Note that if a benefit unit has been entered for the income type, you must change the number of units to zero on the replacement report to the extent that you report the income as unjust enrichment.

Recovery of a payment

The payer must report the recovery of a payment if an erroneously paid amount is recovered from an income earner or it is offset from a benefit to be paid later.

The recovered amount is not corrected in the original benefits payment report; instead, it is reported using a new report regarding the payment date on which the income was recovered.

Recovery also includes cases where funds are returned to the benefit payer, for example, if the employer or another party repays the benefit on the income earner’s behalf.

Recovery data must be reported no later than on the fifth day after information about the repayment of an overpayment was obtained and recovery was allocated to the correct benefit in the benefit payer’s system.

Reporting an unjust enrichment precedes reporting a recovery

Reporting recovery data requires that an overpayment has been corrected as an unjust enrichment on the report of the original payment date of the income. Income cannot be reported as recovered, unless it has first been reported as an unjust enrichment.

Note that in certain situations, an income earner may repay a benefit unprompted even if the benefit had not been paid on an unjust basis. Thus, an unprompted repayment is not a repayment of unjust enrichment. However, you must report the repaid amount under ‘Additional repayment details’ in the same manner as recovery. Read more about unprompted repayment in Section 6.5 of the instructions Benefits: Reporting data to the Incomes Register.

How to report a recovery

The recovered amount is reported using a new report, allocated to the repayment date. The recovered income must be reported using the same income type used to report the income as an unjust enrichment.

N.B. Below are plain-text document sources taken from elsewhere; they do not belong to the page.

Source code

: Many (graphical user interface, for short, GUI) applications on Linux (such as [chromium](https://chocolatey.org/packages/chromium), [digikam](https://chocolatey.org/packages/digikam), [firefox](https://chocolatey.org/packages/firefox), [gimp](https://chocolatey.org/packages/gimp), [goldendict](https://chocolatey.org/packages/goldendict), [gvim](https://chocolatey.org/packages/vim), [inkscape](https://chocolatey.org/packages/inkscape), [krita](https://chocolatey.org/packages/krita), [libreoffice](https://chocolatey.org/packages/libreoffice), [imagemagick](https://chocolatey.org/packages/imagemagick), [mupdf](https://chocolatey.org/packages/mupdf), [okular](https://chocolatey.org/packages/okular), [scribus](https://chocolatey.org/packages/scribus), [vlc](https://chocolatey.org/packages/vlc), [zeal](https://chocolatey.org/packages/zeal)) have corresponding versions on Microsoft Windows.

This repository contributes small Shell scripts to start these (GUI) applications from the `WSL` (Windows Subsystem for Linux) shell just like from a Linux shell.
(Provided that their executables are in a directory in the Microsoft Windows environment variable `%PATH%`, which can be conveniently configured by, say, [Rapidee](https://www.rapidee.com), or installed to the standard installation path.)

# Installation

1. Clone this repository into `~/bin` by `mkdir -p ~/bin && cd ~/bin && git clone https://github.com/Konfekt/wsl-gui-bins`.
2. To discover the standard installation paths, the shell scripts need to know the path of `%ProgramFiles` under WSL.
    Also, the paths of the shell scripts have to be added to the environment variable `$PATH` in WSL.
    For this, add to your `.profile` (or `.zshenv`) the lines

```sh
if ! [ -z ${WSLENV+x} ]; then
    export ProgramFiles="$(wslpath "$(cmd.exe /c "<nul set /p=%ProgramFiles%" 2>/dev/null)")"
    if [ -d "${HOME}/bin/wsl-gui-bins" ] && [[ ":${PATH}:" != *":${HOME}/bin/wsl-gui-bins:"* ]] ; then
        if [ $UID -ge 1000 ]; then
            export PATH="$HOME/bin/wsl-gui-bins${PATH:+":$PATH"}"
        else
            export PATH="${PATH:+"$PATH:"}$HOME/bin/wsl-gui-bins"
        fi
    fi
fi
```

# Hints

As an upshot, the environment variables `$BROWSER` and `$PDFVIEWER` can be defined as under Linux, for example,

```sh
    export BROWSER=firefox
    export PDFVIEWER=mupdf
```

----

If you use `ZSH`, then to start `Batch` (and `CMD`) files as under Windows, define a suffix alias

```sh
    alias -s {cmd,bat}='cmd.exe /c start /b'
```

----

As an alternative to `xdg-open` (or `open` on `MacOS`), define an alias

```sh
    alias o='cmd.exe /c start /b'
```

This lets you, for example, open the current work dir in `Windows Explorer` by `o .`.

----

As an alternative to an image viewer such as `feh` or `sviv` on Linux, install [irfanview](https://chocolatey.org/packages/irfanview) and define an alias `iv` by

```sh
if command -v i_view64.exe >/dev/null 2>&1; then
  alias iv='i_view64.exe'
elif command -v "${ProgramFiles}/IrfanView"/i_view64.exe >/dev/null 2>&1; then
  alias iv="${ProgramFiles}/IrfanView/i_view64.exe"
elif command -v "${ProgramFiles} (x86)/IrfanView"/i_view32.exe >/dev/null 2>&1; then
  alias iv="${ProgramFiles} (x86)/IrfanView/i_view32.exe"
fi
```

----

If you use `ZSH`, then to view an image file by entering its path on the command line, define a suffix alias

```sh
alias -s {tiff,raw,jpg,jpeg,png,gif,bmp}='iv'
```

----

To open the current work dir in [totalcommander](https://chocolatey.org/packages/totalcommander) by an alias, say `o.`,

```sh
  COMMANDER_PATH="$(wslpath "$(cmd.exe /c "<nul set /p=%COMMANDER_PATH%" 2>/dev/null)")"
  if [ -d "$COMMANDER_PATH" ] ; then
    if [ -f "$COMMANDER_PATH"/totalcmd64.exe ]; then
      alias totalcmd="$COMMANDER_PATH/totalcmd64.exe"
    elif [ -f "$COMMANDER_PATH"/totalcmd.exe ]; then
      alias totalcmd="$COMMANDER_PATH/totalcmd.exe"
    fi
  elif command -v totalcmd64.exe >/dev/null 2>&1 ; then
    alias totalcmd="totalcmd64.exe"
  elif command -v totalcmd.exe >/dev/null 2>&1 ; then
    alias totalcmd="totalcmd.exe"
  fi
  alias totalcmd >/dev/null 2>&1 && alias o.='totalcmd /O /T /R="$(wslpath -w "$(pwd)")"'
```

Report the following information on the recovery:

  • Income type
  • 'Recovery – Yes' data
  • Recovered amount
  • Repayment date
  • Start date and end date of the original earnings period.

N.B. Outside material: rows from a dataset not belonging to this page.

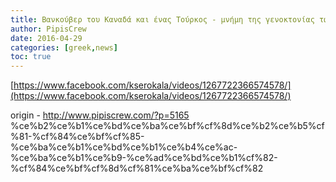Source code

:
 ```yaml
---
title: Βανκούβερ του Καναδά και ένας Τούρκος - μνήμη της γενοκτονίας των Αρμενίων
author: PipisCrew
date: 2016-04-29
categories: [greek,news]
toc: true
---
```


[https://www.facebook.com/kserokala/videos/1267722366574578/](https://www.facebook.com/kserokala/videos/1267722366574578/)

origin - http://www.pipiscrew.com/?p=5165 %ce%b2%ce%b1%ce%bd%ce%ba%ce%bf%cf%8d%ce%b2%ce%b5%cf%81-%cf%84%ce%bf%cf%85-%ce%ba%ce%b1%ce%bd%ce%b1%ce%b4%ce%ac-%ce%ba%ce%b1%ce%b9-%ce%ad%ce%bd%ce%b1%cf%82-%cf%84%ce%bf%cf%8d%cf%81%ce%ba%ce%bf%cf%82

Recovered income cannot be reported to the Incomes Register as a negative amount.

There are three ways to recover an overpayment

An overpayment can be recovered in three different ways:

Gross recovery means that the payer recovers the amount paid to the income earner, plus the original withholding carried out from the income.

In gross recovery, the payer can, for example, send an invoice to the income earner, or recover the overpayment from a benefit paid later to the income earner. Payers can also use gross recovery if net recovery was also possible.

In gross recovery, the withholding from the recovered amount is not reported.

Net recovery means that the payer recovers the overpayment, from which they have first deducted the proportion of withholding carried out on the original payment date, from the income earner. The payer deducts the withholding in question from other taxes paid to the Finnish Tax Administration.

The income can be recovered from the income earner as a net amount if the income is repaid during the same year or at the beginning of the following year by the date defined in the Finnish Tax Administration’s decision (30 April). As a result, the Finnish Tax Administration can access the data before the person’s tax period ends, and the withholding will not be accredited to the income earner in taxation.

The Finnish Tax Administration will allocate the withholding correction to the payer’s withholding obligations for the original payment month.

Offsetting refers to a situation where a single benefit payer recovers a benefit that they previously paid groundlessly from a benefit they have paid later.

Read more about offsetting in Section 3 of Benefits: recovery and recourse.

Data users need data about unjust enrichment and recovery for their decision-making processes

Each data user in the Incomes Register has defined how they use the data disclosed to them in their decision-making processes. Some data users only need data about unjust enrichment, while others only need data about recovery and some need both.

It is important that data about unjust enrichment and recovery is reported so that decisions made by data users are based on correct income amounts.